La «Greta Thunberg du sport» doit faire des compromis
La demi-fondeuse de 20 ans, grand espoir de l'athlétisme britannique, court mardi le 5000 m des championnats d'Europe à Birmingham et se réjouit d'avoir pu se rendre à une grande compétition en train, elle qui a une «boule au ventre» en pensant à l'impact environnemental de l'avion.
Née le 6 avril 2006, Innes Fitzgerald a grandi dans une petite ferme du Devon (sud-ouest de l'Angleterre) au sein d'une famille de maraîchers bios qui lui a transmis les joies des longues randonnées et des sorties en mer. «Cette connexion à la nature a toujours été là et ma famille a toujours insisté sur l'importance de protéger notre environnement», raconte à l'AFP la longiligne athlète, dont le père Joe a un jour été arrêté pour avoir organisé un sit-in avec une pancarte disant qu'il était «terrifié pour le futur de tous nos enfants».
C'est pendant la pandémie, confinée dans sa région natale réputée pour ses landes sauvages, qu'Innes Fitzgerald a découvert la course à pied. Et c'est dans la boue des cross qu'elle s'est d'abord illustrée.
En décembre 2022, à seulement 16 ans, elle termine au pied du podium des championnats d'Europe de cross juniors (moins de 20 ans) à Turin.
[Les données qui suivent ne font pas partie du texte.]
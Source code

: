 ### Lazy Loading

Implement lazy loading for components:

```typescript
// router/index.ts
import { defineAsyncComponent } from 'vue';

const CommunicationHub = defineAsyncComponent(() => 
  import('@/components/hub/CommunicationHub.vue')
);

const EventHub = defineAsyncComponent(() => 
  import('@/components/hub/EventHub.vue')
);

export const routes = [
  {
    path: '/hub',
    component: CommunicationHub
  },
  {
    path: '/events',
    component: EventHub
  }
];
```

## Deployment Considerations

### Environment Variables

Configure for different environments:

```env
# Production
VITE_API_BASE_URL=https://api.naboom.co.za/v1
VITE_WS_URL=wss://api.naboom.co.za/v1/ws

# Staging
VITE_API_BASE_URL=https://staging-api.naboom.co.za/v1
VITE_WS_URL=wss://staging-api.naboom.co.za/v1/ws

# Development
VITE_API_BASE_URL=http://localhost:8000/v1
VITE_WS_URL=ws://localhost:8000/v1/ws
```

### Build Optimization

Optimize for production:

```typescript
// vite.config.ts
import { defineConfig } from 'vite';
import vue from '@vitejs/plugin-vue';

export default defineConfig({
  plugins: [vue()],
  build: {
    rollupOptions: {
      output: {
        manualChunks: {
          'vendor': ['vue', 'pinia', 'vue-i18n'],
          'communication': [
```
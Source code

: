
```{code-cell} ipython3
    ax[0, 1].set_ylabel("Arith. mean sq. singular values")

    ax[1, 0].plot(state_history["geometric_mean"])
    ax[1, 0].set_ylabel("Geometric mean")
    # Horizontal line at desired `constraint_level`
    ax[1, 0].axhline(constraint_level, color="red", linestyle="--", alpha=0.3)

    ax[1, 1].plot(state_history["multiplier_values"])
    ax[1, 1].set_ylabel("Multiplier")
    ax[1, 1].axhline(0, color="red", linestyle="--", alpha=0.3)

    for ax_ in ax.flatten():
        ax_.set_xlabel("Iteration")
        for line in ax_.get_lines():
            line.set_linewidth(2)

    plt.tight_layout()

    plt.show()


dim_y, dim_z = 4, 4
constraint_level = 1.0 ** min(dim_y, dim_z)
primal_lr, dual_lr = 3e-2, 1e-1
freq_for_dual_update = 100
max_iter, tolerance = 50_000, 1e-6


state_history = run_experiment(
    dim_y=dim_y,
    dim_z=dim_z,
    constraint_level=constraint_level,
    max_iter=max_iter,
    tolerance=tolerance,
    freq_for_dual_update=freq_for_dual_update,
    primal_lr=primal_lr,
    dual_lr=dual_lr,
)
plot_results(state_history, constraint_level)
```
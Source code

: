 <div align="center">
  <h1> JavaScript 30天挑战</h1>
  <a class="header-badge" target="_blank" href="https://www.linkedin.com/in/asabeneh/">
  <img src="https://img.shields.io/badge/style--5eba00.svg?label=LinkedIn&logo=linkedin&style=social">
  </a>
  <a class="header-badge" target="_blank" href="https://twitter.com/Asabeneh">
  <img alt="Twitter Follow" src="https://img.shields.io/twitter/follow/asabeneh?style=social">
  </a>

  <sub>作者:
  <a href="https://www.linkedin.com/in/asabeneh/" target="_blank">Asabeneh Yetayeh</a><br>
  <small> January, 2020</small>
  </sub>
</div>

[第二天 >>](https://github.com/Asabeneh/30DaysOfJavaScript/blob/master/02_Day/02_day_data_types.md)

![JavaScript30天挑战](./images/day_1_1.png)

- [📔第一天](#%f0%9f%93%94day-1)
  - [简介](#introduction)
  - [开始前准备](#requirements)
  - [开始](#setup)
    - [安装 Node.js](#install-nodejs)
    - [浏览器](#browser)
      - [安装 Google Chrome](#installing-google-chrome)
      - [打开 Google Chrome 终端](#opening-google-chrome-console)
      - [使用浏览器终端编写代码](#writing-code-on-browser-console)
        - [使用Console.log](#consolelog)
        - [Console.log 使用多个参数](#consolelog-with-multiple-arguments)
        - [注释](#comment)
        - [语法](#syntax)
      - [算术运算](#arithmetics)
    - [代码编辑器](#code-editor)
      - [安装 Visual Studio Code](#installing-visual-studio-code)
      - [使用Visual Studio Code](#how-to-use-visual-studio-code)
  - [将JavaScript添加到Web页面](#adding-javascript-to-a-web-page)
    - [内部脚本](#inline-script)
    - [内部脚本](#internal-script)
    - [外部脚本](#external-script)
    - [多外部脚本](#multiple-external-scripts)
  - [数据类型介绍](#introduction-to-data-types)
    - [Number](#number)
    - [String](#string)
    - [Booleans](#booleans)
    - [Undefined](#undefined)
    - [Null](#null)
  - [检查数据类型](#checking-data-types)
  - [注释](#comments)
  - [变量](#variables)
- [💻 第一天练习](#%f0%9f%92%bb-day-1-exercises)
Au-delà de son âge, une autre donnée impressionne: Fitzgerald a réussi à briller en Italie malgré un voyage pénible de 20 heures entre bus de nuit, vélo et train. «C'était une aventure en soi», sourit-elle trois ans plus tard, consciente que son trajet chaotique lui a probablement coûté la médaille.
Mais prendre l'avion est alors inenvisageable pour l'adolescente. Un mois plus tard, quand elle est qualifiable pour les championnats du monde de cross en Australie, elle décline la sélection .«J'avais neuf ans lors de l'accord de Paris en 2015 et huit ans plus tard, les émissions mondiales continuent d'augmenter et nous mènent à la catastrophe climatique», écrit-elle dans une lettre adressée à la fédération britannique d'athlétisme, expliquant que l'impact environnemental d'un vol pour l'Australie est trop important pour qu'elle puisse se résoudre à monter dans l'avion.
Sa prise de parole, rarissime dans le haut-niveau, est relayée par de nombreux médias impressionnés par la solidité des convictions écologiques de celle qu'ils surnomment alors la «Greta Thunberg du sport».
Désormais âgée de 20 ans, Innes Fitzgerald garde intactes ses convictions mais, devenue athlète professionnelle avec des résultats de plus en plus solides, elle a dû se résoudre à un compromis difficile: prendre parfois l'avion pour vivre ses rêves sportifs. «Plus je progresse et plus les portes s'ouvrent pour des compétitions internationales. C'est plus dur d'y renoncer», explique la multiple championne d'Europe junior (cross, 3000 m, 5000 m), qui a participé en 2025 à ses premières Ligues de Diamant et à ses premiers Mondiaux seniors, à Tokyo.
L'athlète essaye malgré tout de garder un mode de vie le plus sobre possible: elle est vegan, étudie l'hiver à Exeter et ne part pas en stage d'entraînement à l'étranger. Elle participe aussi parfois à des manifestations pour le climat.